La muerte del general Miguel Dalmao, procesado y
condenado a 28 años de prisión por el asesinato de Nibia Sabalsagaray en junio
de 1974, ha permitido el florecimiento de una acotada campaña de exculpación del
occiso que incluye, naturalmente, a sus compañeros de armas y amigos, pero que
se extiende a algunos medios de prensa y sus más destacados columnistas, que no
dudan en calificar a Dalmao como un “botín” y a su muerte como una “llaga en el
Estado de Derecho”.
Caras y caretas - 11 1 15 - Por Leandro Grille
En la hipótesis sobre la que asientan sus reflexiones, Miguel Dalmao no
pudo haber sido responsable del asesinato de Nibia porque, en primer lugar, no
se habría probado que Nibia fuera asesinada y, en caso de que así sucediera,
sería improbable que Dalmao, que era un joven alférez en ese momento, haya
tenido la responsabilidad sobre su muerte. Habida cuenta, entonces, del
conjunto de lo no probado y el conjunto de lo improbable –abunda ese tipo de
aseveraciones matemáticas en los artículos de marras–, cabe concluir, para sus
autores, que Miguel Ángel Dalmao fue preso por ser el “botín más preciado” del
Partido Comunista, o que todas las actuaciones judiciales vinculadas a los
delitos cometidos por el terrorismo de Estado, incluida esta, han tenido un “tufo
a revancha”. Entre los allegados a Dalmao, sobre todo militares, en actividad o
en retiro, hay quienes señalan complotados a jueces, fiscales y organizaciones
de derechos humanos para sentenciar sin pruebas o con argumento fragilísimos,
pasando por arriba incluso del derecho de los victimarios a un juicio justo.

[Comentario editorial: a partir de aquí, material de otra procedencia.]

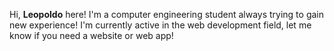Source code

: Hi, **Leopoldo** here!
I'm a computer engineering student always trying to gain new experience!
I'm currently active in the web development field, let me know if you need a website or web app!
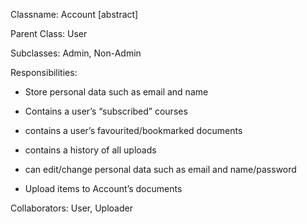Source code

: Classname: Account [abstract]

Parent Class: User

Subclasses: Admin, Non-Admin
 
Responsibilities:

* Store personal data such as email and name

* Contains a user’s “subscribed” courses

* contains a user’s favourited/bookmarked documents

* contains a history of all uploads

* can edit/change personal data such as email and name/password

* Upload items to Account’s documents
 
Collaborators: User, Uploader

Pero volviendo a los periodistas, la frase final de la nota de Gabriel Pereyra
en El Observador conviene citarla íntegra: “La
dictadura militar quedará como una dolorosa mancha en la historia de la
democracia uruguaya. La forma en que procedió la politizada Justicia con
algunas consecuencias de aquella dictadura, será otra mancha más en la historia
del Estado de Derecho, cuya solidez se mide no sólo por la forma en que protege
el derecho de las víctimas, sino también, y sobre todo, el de los victimarios”.

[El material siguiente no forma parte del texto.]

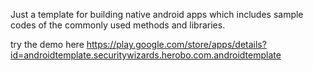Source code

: Just a template for building native android apps which includes sample codes of the commonly used methods and libraries.

try the demo here
https://play.google.com/store/apps/details?id=androidtemplate.securitywizards.herobo.com.androidtemplate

Veamos. Es más fácil escribir una nota que leer todo el expediente
judicial que abre paso a una condena o dar seguimiento a todos los testimonios
que se producen en torno a una causa a lo largo de los años. Pero no debemos
olvidar que el mentado Estado de Derecho reserva la función de administración
de justicia al Poder Judicial y si bien los dictámenes en todos los ámbitos,
especialmente en el ámbito penal, siempre serán motivo de polémica, las
resoluciones judiciales deben ser apeladas formalmente ante tribunales
superiores del propio poder, que para eso existen varias instancias antes de
considerarse una cosa juzgada. En ese marco, los textos más o menos
inculpatorios o las monumentales y encendidas defensas de los condenados en la
palestra pública pueden cumplir una función política o constituir testimonios
éticos insoslayables, pero de ningún modo deben erigirse por encima del poder
público ni sustituir a los que tienen la responsabilidad constitucional de
juzgar. En un Estado de Derecho que se precie, el grito de la tribuna es
simplemente eso: grito de la tribuna, nada más y nada menos.

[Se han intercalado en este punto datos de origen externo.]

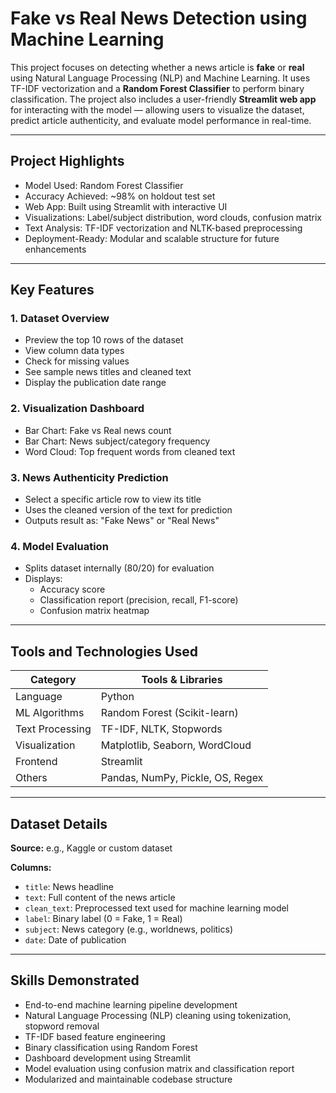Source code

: # Fake vs Real News Detection using Machine Learning

This project focuses on detecting whether a news article is **fake** or **real** using Natural Language Processing (NLP) and Machine Learning. It uses TF-IDF vectorization and a **Random Forest Classifier** to perform binary classification. The project also includes a user-friendly **Streamlit web app** for interacting with the model — allowing users to visualize the dataset, predict article authenticity, and evaluate model performance in real-time.

---

## Project Highlights

- Model Used: Random Forest Classifier  
- Accuracy Achieved: ~98% on holdout test set  
- Web App: Built using Streamlit with interactive UI  
- Visualizations: Label/subject distribution, word clouds, confusion matrix  
- Text Analysis: TF-IDF vectorization and NLTK-based preprocessing  
- Deployment-Ready: Modular and scalable structure for future enhancements

---

## Key Features

### 1. Dataset Overview
- Preview the top 10 rows of the dataset  
- View column data types  
- Check for missing values  
- See sample news titles and cleaned text  
- Display the publication date range  

### 2. Visualization Dashboard
- Bar Chart: Fake vs Real news count  
- Bar Chart: News subject/category frequency  
- Word Cloud: Top frequent words from cleaned text  
  
### 3. News Authenticity Prediction
- Select a specific article row to view its title  
- Uses the cleaned version of the text for prediction  
- Outputs result as: "Fake News" or "Real News"  

### 4. Model Evaluation
- Splits dataset internally (80/20) for evaluation  
- Displays:  
  - Accuracy score  
  - Classification report (precision, recall, F1-score)  
  - Confusion matrix heatmap  

---

## Tools and Technologies Used

| Category        | Tools & Libraries                                              |
|----------------|----------------------------------------------------------------|
| Language        | Python                                                         |
| ML Algorithms   | Random Forest (Scikit-learn)                                   |
| Text Processing | TF-IDF, NLTK, Stopwords                                        |
| Visualization   | Matplotlib, Seaborn, WordCloud                                 |
| Frontend        | Streamlit                                                      |
| Others          | Pandas, NumPy, Pickle, OS, Regex                               |

---

## Dataset Details

**Source:** e.g., Kaggle or custom dataset

**Columns:**

- `title`: News headline  
- `text`: Full content of the news article  
- `clean_text`: Preprocessed text used for machine learning model  
- `label`: Binary label (0 = Fake, 1 = Real)  
- `subject`: News category (e.g., worldnews, politics)  
- `date`: Date of publication  

---

## Skills Demonstrated

- End-to-end machine learning pipeline development  
- Natural Language Processing (NLP) cleaning using tokenization, stopword removal  
- TF-IDF based feature engineering  
- Binary classification using Random Forest  
- Dashboard development using Streamlit  
- Model evaluation using confusion matrix and classification report  
- Modularized and maintainable codebase structure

Si uno se toma el trabajo de estudiar el caso de Nibia Sabalsagaray, lo
primero que salta a las claras es que Miguel Ángel Dalmao tuvo algo que ver con
su muerte. Por lo menos, algo que ver. Nadie puede pasar por alto que era él
quien ejercía, esa fatídica madrugada, la jefatura de la unidad antisubversiva
en el batallón de transmisiones número 1, suplantando a su jefe, que estaba
sancionado. Él, por alférez que fuera, era oficial del S2 a cargo ese día, y
además fue él, Dalmao, el que firmó el informe militar en que se da cuenta del
presunto suicidio de Nibia. Las inconsistencias sobre la versión del suicidio son
múltiples y para aclarar el caso se tomaron diversidad de testimonios,
participaron innumerables peritos y actuaron cuatro fiscales y cinco jueces,
incluyendo fiscales penales, de corte, jueces penal, de apelaciones y una jueza
más que es la que determina la condena. En todos los casos, coinciden con
señalar la responsabilidad en el grado de coautores tanto del extinto general
Dalmao como del coronel retirado Chialanza, que era el jefe del batallón en ese
momento, y cuyos procesamientos fueran dictaminados en 2010, luego de que la
Suprema Corte de Justicia decretó la inconstitucionalidad de la ley de
caducidad para ese caso.
No tiene sentido ahondar en los detalles que surgen del expediente.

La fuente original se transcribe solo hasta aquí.